▸ **Prompt**
The answer must be every line below that contains the string "client".

[Saved data entries]
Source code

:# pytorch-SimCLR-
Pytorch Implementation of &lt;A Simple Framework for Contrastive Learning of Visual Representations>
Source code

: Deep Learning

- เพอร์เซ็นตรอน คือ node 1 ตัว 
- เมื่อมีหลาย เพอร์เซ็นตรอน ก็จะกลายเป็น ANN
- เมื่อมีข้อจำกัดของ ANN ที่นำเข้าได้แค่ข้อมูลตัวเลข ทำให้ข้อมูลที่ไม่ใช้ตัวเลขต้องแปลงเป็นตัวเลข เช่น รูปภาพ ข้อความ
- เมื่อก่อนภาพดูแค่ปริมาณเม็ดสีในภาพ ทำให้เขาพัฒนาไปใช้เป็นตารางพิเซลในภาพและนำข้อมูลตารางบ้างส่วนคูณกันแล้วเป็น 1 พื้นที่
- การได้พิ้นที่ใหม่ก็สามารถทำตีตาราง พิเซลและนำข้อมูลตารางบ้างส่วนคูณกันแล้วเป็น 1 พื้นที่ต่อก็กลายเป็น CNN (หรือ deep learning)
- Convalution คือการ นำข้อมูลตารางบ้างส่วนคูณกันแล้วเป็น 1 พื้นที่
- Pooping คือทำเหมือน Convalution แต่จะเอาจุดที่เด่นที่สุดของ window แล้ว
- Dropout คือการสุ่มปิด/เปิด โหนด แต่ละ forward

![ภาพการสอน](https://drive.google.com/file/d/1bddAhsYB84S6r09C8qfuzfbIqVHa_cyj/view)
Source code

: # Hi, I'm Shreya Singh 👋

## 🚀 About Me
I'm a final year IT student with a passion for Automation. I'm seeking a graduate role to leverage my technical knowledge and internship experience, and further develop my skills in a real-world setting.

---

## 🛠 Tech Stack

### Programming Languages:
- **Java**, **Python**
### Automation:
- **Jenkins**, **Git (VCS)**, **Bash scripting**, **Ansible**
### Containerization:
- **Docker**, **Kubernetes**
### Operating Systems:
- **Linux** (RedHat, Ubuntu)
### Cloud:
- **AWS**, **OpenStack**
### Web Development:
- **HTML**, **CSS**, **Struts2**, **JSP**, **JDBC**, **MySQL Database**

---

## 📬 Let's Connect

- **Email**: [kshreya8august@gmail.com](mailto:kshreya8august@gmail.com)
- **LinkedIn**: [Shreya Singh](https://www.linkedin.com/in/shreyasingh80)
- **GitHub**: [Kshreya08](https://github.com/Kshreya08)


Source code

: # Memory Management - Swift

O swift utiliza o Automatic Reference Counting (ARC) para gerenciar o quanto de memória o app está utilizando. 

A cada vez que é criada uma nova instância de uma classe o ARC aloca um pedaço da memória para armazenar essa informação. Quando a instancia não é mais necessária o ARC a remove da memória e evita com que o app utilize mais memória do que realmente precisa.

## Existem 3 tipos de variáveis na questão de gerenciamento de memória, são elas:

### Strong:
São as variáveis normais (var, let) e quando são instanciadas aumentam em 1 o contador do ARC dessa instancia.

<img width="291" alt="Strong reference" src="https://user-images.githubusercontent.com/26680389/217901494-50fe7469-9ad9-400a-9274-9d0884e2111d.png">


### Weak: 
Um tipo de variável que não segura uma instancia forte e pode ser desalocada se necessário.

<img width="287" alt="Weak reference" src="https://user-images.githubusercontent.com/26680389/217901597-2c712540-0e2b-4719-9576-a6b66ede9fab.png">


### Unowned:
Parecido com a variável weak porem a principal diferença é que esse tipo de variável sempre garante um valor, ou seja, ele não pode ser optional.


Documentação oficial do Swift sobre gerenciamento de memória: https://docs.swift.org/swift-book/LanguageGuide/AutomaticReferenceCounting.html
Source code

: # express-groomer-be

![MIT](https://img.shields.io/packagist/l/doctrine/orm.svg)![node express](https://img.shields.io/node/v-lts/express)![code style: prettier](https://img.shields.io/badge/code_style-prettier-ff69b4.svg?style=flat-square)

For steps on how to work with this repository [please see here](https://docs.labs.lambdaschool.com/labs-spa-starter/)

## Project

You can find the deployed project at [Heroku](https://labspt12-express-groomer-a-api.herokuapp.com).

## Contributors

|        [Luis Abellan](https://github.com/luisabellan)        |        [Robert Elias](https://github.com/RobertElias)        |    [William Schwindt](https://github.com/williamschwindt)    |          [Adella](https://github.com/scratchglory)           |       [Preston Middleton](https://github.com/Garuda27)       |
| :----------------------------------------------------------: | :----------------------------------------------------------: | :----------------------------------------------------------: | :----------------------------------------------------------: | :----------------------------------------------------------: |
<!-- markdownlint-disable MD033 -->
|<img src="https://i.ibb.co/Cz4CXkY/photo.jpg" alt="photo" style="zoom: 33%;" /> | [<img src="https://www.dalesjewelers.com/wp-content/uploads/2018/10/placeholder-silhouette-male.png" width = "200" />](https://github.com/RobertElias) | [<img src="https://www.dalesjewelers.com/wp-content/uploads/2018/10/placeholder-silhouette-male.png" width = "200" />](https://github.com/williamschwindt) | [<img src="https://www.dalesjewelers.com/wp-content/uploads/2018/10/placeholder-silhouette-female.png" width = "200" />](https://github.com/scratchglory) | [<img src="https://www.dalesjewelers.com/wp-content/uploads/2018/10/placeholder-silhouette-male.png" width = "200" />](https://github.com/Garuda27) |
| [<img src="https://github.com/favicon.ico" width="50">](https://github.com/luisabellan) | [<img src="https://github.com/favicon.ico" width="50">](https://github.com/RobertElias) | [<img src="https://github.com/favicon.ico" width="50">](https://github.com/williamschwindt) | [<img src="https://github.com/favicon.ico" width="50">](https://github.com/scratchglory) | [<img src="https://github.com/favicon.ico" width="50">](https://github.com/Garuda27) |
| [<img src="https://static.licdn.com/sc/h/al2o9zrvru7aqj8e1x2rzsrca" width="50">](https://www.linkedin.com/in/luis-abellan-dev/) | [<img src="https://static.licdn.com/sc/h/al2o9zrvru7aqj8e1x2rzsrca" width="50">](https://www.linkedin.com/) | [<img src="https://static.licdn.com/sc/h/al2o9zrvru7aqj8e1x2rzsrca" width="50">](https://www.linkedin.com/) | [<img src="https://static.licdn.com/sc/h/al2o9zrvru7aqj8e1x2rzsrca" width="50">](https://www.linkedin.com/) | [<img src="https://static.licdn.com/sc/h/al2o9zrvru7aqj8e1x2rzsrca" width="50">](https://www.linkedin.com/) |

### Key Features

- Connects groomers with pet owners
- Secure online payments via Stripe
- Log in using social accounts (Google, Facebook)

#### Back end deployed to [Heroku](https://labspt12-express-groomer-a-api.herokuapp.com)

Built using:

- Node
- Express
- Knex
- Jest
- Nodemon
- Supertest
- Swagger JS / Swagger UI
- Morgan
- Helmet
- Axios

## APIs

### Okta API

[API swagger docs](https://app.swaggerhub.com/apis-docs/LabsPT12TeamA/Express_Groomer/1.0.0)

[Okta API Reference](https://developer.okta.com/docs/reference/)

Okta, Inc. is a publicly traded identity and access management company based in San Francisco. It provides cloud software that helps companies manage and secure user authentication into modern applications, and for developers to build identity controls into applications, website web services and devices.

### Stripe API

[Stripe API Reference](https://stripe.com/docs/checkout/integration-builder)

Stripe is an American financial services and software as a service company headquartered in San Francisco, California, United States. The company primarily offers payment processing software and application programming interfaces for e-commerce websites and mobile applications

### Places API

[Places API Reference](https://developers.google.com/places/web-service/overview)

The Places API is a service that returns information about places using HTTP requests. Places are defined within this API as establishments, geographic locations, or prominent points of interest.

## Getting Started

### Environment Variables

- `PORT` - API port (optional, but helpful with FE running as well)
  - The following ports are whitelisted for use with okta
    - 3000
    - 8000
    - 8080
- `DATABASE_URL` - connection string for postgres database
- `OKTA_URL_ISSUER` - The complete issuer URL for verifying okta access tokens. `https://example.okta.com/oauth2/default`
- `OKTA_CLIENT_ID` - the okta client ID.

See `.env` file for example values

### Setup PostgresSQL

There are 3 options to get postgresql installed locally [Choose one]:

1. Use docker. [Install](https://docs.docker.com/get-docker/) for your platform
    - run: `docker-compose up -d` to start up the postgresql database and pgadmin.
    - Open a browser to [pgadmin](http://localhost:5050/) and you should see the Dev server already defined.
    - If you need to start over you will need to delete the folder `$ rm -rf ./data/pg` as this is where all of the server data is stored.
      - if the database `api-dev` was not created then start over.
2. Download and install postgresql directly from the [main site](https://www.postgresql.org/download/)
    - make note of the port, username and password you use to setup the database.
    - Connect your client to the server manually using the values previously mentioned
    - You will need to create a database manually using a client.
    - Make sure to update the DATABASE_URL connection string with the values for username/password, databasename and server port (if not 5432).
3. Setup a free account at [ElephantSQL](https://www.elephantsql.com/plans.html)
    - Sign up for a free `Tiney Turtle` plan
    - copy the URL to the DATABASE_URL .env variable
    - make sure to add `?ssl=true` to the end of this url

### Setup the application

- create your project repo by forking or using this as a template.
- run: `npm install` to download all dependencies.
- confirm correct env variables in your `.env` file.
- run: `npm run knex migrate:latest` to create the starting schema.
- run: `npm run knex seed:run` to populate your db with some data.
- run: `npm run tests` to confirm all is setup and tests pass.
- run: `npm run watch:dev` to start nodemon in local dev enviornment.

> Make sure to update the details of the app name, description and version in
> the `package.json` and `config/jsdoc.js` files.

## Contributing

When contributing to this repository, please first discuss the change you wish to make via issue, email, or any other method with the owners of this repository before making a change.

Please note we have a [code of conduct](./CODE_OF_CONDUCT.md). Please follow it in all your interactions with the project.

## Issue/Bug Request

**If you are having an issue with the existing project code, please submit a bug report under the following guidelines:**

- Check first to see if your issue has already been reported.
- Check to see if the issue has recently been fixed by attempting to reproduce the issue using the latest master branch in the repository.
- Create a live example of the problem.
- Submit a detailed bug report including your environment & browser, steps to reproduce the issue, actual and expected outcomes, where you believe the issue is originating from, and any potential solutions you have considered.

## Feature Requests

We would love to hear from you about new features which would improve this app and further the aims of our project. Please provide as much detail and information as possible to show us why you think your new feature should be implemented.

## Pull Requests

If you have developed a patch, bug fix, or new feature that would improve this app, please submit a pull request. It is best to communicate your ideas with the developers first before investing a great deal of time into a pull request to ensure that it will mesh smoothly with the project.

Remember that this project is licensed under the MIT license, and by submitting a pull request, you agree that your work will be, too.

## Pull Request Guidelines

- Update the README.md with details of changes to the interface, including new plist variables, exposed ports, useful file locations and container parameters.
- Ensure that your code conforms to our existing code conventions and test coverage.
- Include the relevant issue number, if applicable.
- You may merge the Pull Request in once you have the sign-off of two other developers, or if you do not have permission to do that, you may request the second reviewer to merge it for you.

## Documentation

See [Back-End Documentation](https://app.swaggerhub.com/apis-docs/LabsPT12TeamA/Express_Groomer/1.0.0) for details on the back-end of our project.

▸ **Answer to the problem**
- `OKTA_CLIENT_ID` - the okta client ID.
    - Connect your client to the server manually using the values previously mentioned
    - You will need to create a database manually using a client.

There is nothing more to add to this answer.